I've updated the Photo album with pictures from the 59th Berlin Festival photo call, where The Countess was first released in February 2009. You may remember that Ms Delpy had just given birth to her son, Leo, in January 2009.
From the press conference she held, Julie Delpy explained that:



“I wanted to [tell the story] more like a Greek tragedy instead of being a horror film, which is how this story is usually portrayed.” In telling the story, Delpy viewed the Countess as falling on both sides of the feminist ideal.



“In a way, [the film] is feminist but also non-feminist. I think that it isn’t ‘feminist’ to say women are perfect. There is no such thing as ‘everyone being great,’” said Delpy. “We’re all individuals. People say that if women ruled the world things would be perfect and I don’t think that’s true.”

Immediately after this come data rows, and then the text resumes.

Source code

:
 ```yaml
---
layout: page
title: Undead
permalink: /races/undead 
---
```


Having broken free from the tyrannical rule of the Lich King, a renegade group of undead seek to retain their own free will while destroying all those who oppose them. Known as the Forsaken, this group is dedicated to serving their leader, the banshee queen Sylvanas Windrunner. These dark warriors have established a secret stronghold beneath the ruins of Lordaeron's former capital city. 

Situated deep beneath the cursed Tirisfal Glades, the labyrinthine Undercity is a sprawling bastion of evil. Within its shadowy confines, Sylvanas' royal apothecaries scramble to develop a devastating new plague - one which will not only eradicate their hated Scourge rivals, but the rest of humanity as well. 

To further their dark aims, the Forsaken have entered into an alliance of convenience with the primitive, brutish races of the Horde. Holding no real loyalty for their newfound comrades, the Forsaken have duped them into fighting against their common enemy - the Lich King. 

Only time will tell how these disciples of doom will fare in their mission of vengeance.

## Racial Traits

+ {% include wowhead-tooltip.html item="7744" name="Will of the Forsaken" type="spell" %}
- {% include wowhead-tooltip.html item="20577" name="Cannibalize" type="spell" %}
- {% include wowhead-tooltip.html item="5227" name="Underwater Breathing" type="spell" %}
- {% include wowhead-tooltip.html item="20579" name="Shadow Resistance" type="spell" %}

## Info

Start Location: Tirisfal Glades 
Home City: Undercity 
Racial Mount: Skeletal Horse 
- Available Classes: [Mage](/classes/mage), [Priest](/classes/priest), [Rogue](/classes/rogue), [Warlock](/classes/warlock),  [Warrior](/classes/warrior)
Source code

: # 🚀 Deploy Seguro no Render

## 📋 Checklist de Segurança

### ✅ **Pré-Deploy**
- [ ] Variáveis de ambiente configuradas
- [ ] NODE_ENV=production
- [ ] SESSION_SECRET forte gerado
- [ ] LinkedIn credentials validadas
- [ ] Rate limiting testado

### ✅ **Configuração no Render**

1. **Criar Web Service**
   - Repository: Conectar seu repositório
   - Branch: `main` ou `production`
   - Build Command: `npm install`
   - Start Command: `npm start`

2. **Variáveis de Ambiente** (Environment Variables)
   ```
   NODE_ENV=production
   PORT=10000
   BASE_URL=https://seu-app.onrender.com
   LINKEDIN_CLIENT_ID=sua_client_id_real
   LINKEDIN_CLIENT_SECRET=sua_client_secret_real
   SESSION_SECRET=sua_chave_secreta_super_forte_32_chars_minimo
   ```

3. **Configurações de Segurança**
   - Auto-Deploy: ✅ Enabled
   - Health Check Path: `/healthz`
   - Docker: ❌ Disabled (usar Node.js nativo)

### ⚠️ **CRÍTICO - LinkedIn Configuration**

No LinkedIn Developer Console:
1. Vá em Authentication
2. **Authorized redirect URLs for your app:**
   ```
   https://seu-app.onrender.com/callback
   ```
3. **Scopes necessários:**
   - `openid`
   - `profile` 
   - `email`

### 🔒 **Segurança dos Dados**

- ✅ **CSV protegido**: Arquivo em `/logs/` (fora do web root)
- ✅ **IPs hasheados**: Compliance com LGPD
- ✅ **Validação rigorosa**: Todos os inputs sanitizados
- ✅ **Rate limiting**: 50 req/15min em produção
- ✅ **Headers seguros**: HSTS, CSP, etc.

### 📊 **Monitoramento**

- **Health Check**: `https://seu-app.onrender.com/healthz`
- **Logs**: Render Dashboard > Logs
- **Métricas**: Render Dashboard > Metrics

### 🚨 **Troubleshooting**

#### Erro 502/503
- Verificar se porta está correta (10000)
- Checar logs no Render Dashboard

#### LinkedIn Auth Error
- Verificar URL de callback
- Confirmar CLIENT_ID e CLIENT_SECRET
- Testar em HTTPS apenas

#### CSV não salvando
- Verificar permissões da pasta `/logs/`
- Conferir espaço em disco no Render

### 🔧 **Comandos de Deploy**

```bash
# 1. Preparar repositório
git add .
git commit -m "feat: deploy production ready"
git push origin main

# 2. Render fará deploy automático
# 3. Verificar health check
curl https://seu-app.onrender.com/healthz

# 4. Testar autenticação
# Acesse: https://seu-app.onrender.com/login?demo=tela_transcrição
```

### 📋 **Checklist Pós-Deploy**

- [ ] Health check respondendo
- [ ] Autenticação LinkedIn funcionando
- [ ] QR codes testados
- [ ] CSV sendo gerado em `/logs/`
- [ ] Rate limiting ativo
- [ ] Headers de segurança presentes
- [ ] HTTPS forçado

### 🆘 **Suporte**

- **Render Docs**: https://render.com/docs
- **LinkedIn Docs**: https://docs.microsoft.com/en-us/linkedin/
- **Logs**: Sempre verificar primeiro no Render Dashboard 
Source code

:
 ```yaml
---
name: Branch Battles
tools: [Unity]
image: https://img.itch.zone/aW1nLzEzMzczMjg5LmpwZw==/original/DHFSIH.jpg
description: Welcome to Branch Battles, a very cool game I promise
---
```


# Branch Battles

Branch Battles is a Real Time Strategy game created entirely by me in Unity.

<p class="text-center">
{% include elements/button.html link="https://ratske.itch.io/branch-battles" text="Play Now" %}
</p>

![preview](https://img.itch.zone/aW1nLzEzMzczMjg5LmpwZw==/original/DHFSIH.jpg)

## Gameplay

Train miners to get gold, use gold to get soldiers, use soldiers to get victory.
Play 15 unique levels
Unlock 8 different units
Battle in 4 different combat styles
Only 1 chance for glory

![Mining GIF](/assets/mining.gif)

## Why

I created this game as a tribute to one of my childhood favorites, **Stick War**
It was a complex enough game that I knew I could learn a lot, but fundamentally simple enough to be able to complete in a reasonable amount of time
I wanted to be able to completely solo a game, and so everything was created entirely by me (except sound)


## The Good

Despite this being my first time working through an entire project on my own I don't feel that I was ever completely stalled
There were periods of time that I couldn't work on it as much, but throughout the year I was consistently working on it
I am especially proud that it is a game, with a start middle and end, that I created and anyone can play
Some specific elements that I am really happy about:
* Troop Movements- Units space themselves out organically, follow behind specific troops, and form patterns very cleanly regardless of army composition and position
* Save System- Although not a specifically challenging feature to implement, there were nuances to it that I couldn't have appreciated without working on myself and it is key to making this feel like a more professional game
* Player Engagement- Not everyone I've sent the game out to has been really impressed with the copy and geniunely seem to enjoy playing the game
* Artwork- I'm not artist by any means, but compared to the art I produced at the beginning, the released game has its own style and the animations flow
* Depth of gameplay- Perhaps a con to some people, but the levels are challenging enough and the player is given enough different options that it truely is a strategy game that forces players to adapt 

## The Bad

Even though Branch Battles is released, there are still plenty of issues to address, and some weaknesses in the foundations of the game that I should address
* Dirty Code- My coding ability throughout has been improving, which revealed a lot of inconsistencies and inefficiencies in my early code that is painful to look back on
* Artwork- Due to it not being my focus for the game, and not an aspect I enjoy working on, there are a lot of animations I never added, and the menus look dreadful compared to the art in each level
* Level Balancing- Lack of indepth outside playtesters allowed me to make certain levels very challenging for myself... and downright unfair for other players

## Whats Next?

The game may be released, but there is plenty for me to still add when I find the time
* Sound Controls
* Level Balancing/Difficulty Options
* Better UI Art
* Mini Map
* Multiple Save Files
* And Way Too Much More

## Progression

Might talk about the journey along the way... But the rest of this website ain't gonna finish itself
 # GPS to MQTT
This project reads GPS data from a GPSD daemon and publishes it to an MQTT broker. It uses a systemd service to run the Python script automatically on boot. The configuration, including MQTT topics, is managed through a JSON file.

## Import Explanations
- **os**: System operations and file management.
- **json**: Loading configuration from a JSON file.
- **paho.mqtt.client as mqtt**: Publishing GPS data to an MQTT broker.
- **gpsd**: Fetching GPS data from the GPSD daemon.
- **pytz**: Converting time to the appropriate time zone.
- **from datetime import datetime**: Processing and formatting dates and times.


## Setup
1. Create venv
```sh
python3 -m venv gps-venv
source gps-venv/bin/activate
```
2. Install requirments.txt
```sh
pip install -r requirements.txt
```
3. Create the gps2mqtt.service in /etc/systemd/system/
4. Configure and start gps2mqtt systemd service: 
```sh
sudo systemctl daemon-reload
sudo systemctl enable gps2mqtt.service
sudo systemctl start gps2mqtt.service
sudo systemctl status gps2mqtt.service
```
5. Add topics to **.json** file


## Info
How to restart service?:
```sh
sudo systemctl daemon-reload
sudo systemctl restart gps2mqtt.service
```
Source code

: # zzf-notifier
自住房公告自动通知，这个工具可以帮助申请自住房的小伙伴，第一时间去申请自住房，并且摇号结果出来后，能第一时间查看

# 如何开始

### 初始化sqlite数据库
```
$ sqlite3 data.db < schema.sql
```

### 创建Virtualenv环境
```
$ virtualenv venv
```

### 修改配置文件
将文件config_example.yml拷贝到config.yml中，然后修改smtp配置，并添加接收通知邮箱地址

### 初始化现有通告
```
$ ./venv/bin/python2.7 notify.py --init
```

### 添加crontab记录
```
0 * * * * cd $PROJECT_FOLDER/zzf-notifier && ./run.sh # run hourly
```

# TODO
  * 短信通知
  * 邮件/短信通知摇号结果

Delpy also drew parallels with contemporary society’s hypnotic ifatuation with
youth and beauty through the film. “People with power [today] are also exposed. You see it in the entertainment industry with plastic surgery. Some people have a fear of losing youth and beauty. Some people associate that with losing power, and I think people are afraid of aging because they associate it with death - and yeah, I have that fear too.”



As with her promotion of “Two Days in Paris” two years ago, Delpy energetically answered journalist questions with a very comfortable command of English, launching into verbose explanations in both English and French intermittently,
even confessing that she is a bit highly strung.



“I’m hyper and psychotic and I have neuroses,” she said to moments of laughter. “Yet, I’m always tired, but I don’t sleep much. It’s terrible to live with me.”